[Dataset items]
*** Begin section ***

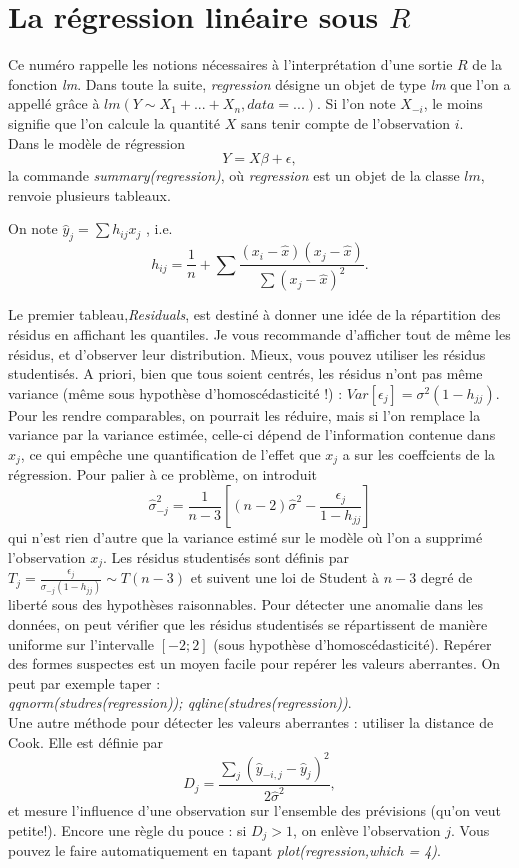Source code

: \section{La régression linéaire sous $R$}

Ce numéro rappelle les notions nécessaires à l'interprétation d'une sortie $R$ de la fonction \textit{lm}. Dans toute la suite, \textit{regression} désigne un objet de type \textit{lm} que l'on a appellé grâce à $lm(Y\sim X_1+...+X_n, data=...)$. Si l'on note $X_{-i}$, le moins signifie que l'on calcule la quantité $X$ sans tenir compte de l'observation $i$.\\

Dans le modèle de régression \[Y=X\beta + \epsilon ,\]
la commande \textit{summary(regression)}, où \textit{regression} est un objet de la classe $lm$, renvoie plusieurs tableaux. 

On note $\hat y_j =  \sum h_{ij}x_j$ , i.e. \[h_{ij}= \frac{1}{n}+\sum \frac{(x_i-\hat x)(x_j-\hat x)}{\sum (x_j-\hat x)^2}.\]

Le premier tableau,\textit{Residuals}, est destiné à donner une idée de la répartition des résidus en affichant les quantiles.  Je vous recommande d'afficher tout de même les résidus, et d'observer leur distribution. Mieux, vous pouvez utiliser les résidus studentisés. A priori, bien que tous soient centrés, les résidus n'ont pas même variance (même sous hypothèse d'homoscédasticité !) : $Var[\epsilon_j]=\sigma^2(1-h_{jj})$. Pour les rendre comparables, on pourrait les réduire, mais si l'on remplace la variance par la variance estimée, celle-ci dépend de l'information contenue dans $x_j$, ce qui empêche une quantification de l'effet que $x_j$ a sur les coeffcients de la régression. Pour palier à ce problème, on introduit 
\[\hat \sigma_{-j}^2 = \frac{1}{n-3}[(n-2)\hat \sigma^2-\frac{\epsilon_j}{1-h_{jj}}]\]
qui n'est rien d'autre que la variance estimé sur le modèle où l'on a supprimé l'observation $x_j$. Les résidus studentisés sont définis par $T_j = \frac{\epsilon_j}{\sigma_{-j}(1-h_{jj})}\sim T(n-3)$ et suivent une loi de Student à $n-3$ degré de liberté sous des hypothèses raisonnables. Pour détecter une anomalie dans les données, on peut vérifier que les résidus studentisés se répartissent de manière uniforme sur l'intervalle $[-2;2]$ (sous hypothèse d'homoscédasticité). Repérer des formes suspectes est un moyen facile pour repérer les valeurs aberrantes. On peut par exemple taper : \\
\textit{qqnorm(studres(regression)); qqline(studres(regression))}.\\
Une autre méthode pour détecter les valeurs aberrantes : utiliser la distance de Cook. Elle est définie par 
\[D_j= \frac{\sum_j (\hat y_{-i,j}-\hat y_j)^2}{2\hat \sigma^2},\]
et mesure l'influence d'une observation sur l'ensemble des prévisions (qu'on veut petite!). Encore une règle du pouce : si $D_j>1$, on enlève l'observation $j$. Vous pouvez le faire automatiquement en tapant \textit{plot(regression,which = 4)}.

*** End section ***

Pull out all lines of the data with the string "textit".

Ce numéro rappelle les notions nécessaires à l'interprétation d'une sortie $R$ de la fonction \textit{lm}. Dans toute la suite, \textit{regression} désigne un objet de type \textit{lm} que l'on a appellé grâce à $lm(Y\sim X_1+...+X_n, data=...)$. Si l'on note $X_{-i}$, le moins signifie que l'on calcule la quantité $X$ sans tenir compte de l'observation $i$.\\
la commande \textit{summary(regression)}, où \textit{regression} est un objet de la classe $lm$, renvoie plusieurs tableaux. 
Le premier tableau,\textit{Residuals}, est destiné à donner une idée de la répartition des résidus en affichant les quantiles.  Je vous recommande d'afficher tout de même les résidus, et d'observer leur distribution. Mieux, vous pouvez utiliser les résidus studentisés. A priori, bien que tous soient centrés, les résidus n'ont pas même variance (même sous hypothèse d'homoscédasticité !) : $Var[\epsilon_j]=\sigma^2(1-h_{jj})$. Pour les rendre comparables, on pourrait les réduire, mais si l'on remplace la variance par la variance estimée, celle-ci dépend de l'information contenue dans $x_j$, ce qui empêche une quantification de l'effet que $x_j$ a sur les coeffcients de la régression. Pour palier à ce problème, on introduit 
\textit{qqnorm(studres(regression)); qqline(studres(regression))}.\\
et mesure l'influence d'une observation sur l'ensemble des prévisions (qu'on veut petite!). Encore une règle du pouce : si $D_j>1$, on enlève l'observation $j$. Vous pouvez le faire automatiquement en tapant \textit{plot(regression,which = 4)}.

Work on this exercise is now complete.